-- TASK STATEMENT --
From the material below, please set down exactly the lines starting with the one with "2. I cannot" and going on through the one with "虽然第一原理能够帮我们避免刻", without a single picture.

-- INFORMATION SUPPLIED --
::::::::::
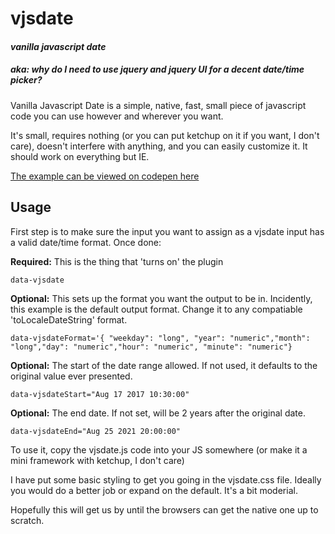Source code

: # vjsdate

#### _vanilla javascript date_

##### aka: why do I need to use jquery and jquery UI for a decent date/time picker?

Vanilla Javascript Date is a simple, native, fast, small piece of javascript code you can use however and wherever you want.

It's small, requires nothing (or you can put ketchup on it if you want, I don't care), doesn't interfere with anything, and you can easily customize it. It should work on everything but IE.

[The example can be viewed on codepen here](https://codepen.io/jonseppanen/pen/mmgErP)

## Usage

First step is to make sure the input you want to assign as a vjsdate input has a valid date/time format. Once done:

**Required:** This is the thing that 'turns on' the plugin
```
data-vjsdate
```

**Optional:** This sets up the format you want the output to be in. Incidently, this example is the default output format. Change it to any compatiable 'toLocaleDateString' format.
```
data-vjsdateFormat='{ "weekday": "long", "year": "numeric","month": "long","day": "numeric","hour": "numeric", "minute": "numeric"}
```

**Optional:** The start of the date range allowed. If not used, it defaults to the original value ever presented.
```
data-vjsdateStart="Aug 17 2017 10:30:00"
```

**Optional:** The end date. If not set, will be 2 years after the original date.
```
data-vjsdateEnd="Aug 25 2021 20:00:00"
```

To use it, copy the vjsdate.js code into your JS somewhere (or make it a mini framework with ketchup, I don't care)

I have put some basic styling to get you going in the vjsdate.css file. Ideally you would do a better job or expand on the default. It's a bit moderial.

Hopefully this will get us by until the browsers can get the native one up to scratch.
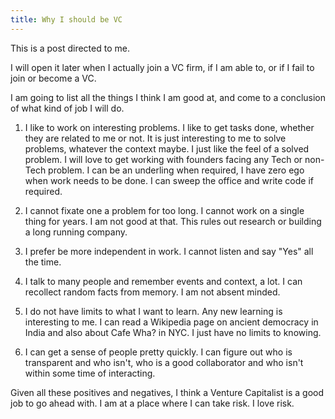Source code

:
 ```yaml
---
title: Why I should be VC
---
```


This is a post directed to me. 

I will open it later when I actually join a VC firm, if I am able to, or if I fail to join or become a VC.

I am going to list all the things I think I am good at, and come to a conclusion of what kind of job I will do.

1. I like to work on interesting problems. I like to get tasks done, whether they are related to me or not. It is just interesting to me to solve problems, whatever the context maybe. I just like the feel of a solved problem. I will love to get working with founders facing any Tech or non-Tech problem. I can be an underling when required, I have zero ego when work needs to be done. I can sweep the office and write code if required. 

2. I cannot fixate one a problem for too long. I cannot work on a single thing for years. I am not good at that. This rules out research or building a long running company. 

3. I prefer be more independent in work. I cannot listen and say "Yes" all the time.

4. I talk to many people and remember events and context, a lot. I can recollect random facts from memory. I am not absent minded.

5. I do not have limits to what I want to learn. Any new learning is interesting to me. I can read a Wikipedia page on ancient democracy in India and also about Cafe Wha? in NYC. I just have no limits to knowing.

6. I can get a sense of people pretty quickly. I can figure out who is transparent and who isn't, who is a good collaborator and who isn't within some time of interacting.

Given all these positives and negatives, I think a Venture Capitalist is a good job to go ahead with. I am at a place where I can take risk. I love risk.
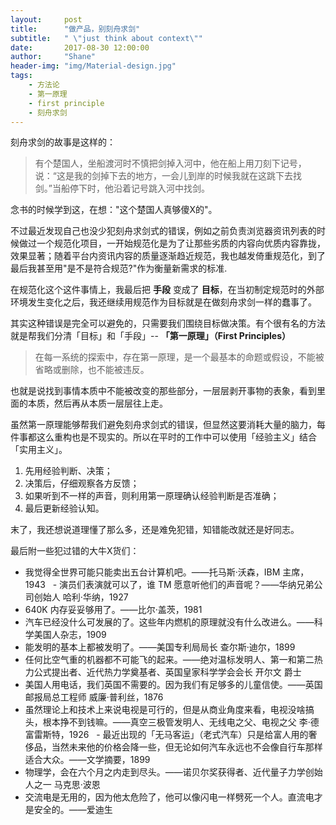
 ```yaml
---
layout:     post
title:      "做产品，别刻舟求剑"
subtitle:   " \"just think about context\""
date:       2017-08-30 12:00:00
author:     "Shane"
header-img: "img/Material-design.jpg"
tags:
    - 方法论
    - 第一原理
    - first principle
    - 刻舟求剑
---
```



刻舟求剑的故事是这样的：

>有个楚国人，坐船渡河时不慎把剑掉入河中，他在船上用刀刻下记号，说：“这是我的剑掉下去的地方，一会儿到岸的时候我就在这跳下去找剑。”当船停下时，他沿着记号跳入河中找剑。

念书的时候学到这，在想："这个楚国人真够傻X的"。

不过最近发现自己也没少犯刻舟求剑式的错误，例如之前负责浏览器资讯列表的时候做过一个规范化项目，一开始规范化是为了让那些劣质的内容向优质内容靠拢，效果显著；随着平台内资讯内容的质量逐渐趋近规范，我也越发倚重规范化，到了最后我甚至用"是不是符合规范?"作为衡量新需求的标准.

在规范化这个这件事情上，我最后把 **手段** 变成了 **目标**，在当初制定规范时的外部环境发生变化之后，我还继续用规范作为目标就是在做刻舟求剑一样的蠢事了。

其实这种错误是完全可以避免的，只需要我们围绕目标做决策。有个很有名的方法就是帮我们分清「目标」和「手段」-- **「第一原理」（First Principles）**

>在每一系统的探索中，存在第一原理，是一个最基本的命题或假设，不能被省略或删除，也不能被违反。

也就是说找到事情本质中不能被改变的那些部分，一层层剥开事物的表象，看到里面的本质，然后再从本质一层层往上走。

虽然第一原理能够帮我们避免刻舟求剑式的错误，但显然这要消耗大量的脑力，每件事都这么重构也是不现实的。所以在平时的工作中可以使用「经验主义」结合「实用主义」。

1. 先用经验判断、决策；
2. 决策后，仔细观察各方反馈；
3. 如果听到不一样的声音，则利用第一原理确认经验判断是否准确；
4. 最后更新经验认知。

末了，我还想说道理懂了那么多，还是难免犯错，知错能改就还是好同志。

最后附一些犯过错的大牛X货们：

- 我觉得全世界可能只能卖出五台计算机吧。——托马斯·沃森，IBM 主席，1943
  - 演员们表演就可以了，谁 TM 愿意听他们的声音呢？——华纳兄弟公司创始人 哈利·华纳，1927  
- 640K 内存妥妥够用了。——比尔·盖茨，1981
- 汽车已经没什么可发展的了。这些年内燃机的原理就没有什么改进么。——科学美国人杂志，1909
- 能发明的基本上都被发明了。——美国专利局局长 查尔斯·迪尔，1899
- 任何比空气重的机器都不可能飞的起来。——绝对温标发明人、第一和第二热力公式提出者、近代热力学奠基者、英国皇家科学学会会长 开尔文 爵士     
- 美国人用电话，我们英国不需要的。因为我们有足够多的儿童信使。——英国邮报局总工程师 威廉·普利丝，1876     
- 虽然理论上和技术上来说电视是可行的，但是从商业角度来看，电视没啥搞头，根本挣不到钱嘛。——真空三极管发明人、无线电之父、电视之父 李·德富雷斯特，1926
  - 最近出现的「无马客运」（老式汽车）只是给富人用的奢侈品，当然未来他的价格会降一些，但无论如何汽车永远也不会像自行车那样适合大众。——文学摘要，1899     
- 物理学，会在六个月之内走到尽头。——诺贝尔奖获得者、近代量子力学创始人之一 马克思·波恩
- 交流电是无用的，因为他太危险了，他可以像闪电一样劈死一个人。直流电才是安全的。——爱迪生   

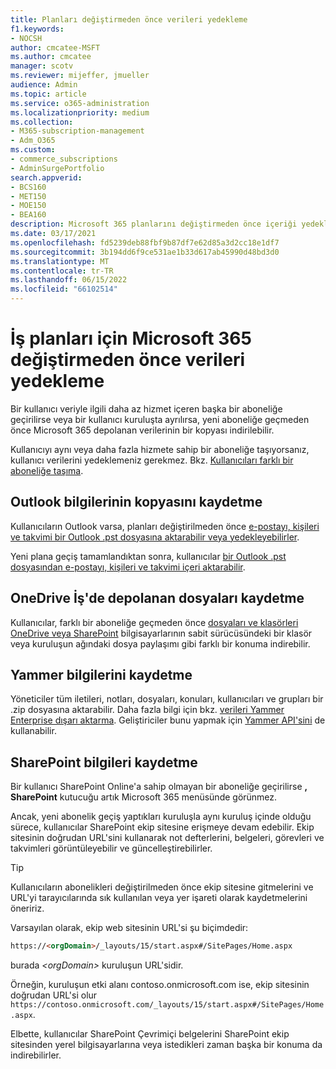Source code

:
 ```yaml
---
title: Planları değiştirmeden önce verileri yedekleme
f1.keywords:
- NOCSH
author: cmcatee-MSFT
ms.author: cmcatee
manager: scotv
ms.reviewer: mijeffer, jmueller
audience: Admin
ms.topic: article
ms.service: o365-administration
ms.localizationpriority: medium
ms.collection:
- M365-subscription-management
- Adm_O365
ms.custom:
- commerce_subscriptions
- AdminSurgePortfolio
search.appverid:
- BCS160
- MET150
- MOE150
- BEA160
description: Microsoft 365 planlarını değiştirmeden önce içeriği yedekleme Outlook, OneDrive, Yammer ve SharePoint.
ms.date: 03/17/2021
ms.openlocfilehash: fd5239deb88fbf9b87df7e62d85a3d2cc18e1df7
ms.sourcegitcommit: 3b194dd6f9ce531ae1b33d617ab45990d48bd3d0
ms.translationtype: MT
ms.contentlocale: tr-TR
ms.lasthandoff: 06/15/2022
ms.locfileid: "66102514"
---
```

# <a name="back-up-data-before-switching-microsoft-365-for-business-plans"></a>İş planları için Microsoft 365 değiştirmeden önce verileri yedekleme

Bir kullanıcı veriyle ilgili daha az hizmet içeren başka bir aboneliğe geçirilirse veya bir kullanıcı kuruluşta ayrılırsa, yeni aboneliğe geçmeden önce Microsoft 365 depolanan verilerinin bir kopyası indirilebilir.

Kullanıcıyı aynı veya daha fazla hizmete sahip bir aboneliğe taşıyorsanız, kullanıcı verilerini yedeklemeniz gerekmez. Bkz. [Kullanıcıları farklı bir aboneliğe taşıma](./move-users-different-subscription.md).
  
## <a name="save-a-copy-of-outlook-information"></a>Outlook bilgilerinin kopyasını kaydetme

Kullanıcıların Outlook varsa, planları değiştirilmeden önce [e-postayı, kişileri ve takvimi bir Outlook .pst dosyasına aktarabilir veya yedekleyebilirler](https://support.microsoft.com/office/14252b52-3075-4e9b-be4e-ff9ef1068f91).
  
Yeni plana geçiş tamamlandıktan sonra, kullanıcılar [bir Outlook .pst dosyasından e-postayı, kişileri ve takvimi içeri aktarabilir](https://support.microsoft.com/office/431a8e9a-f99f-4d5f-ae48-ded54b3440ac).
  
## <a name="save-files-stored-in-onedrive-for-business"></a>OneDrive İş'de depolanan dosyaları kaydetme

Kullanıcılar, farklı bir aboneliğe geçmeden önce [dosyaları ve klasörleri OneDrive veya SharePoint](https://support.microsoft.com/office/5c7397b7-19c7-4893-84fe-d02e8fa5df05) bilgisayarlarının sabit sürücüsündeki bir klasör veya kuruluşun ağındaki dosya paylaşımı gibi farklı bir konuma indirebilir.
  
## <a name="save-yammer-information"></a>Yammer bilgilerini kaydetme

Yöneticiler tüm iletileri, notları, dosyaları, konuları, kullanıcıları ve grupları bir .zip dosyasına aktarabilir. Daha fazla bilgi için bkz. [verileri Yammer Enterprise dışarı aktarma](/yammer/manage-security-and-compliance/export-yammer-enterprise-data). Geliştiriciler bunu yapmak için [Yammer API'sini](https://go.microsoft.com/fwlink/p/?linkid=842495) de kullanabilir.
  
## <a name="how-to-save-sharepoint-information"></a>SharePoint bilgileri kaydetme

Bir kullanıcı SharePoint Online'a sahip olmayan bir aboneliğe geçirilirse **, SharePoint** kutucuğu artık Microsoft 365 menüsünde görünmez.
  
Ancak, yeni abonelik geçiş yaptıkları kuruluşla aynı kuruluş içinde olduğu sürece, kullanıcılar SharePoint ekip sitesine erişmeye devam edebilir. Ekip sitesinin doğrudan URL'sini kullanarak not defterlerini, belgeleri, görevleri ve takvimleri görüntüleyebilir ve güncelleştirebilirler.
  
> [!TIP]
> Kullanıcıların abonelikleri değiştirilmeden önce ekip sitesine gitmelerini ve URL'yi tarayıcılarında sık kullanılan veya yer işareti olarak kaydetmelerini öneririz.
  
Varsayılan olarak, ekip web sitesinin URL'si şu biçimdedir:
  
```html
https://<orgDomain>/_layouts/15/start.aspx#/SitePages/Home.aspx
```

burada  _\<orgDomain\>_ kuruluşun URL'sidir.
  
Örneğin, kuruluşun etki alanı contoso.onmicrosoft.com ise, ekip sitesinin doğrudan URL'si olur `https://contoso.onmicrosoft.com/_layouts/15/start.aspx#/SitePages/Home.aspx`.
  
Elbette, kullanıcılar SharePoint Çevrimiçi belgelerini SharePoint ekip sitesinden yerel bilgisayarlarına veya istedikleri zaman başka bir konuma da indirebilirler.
::::::::::
-- RESPONSE BOX --
2. I cannot fixate one a problem for too long. I cannot work on a single thing for years. I am not good at that. This rules out research or building a long running company. 

3. I prefer be more independent in work. I cannot listen and say "Yes" all the time.

4. I talk to many people and remember events and context, a lot. I can recollect random facts from memory. I am not absent minded.

5. I do not have limits to what I want to learn. Any new learning is interesting to me. I can read a Wikipedia page on ancient democracy in India and also about Cafe Wha? in NYC. I just have no limits to knowing.

6. I can get a sense of people pretty quickly. I can figure out who is transparent and who isn't, who is a good collaborator and who isn't within some time of interacting.

Given all these positives and negatives, I think a Venture Capitalist is a good job to go ahead with. I am at a place where I can take risk. I love risk.
 ```yaml
---
layout:     post
title:      "做产品，别刻舟求剑"
subtitle:   " \"just think about context\""
date:       2017-08-30 12:00:00
author:     "Shane"
header-img: "img/Material-design.jpg"
tags:
    - 方法论
    - 第一原理
    - first principle
    - 刻舟求剑
---
```



刻舟求剑的故事是这样的：

>有个楚国人，坐船渡河时不慎把剑掉入河中，他在船上用刀刻下记号，说：“这是我的剑掉下去的地方，一会儿到岸的时候我就在这跳下去找剑。”当船停下时，他沿着记号跳入河中找剑。

念书的时候学到这，在想："这个楚国人真够傻X的"。

不过最近发现自己也没少犯刻舟求剑式的错误，例如之前负责浏览器资讯列表的时候做过一个规范化项目，一开始规范化是为了让那些劣质的内容向优质内容靠拢，效果显著；随着平台内资讯内容的质量逐渐趋近规范，我也越发倚重规范化，到了最后我甚至用"是不是符合规范?"作为衡量新需求的标准.

在规范化这个这件事情上，我最后把 **手段** 变成了 **目标**，在当初制定规范时的外部环境发生变化之后，我还继续用规范作为目标就是在做刻舟求剑一样的蠢事了。

其实这种错误是完全可以避免的，只需要我们围绕目标做决策。有个很有名的方法就是帮我们分清「目标」和「手段」-- **「第一原理」（First Principles）**

>在每一系统的探索中，存在第一原理，是一个最基本的命题或假设，不能被省略或删除，也不能被违反。

也就是说找到事情本质中不能被改变的那些部分，一层层剥开事物的表象，看到里面的本质，然后再从本质一层层往上走。

虽然第一原理能够帮我们避免刻舟求剑式的错误，但显然这要消耗大量的脑力，每件事都这么重构也是不现实的。所以在平时的工作中可以使用「经验主义」结合「实用主义」。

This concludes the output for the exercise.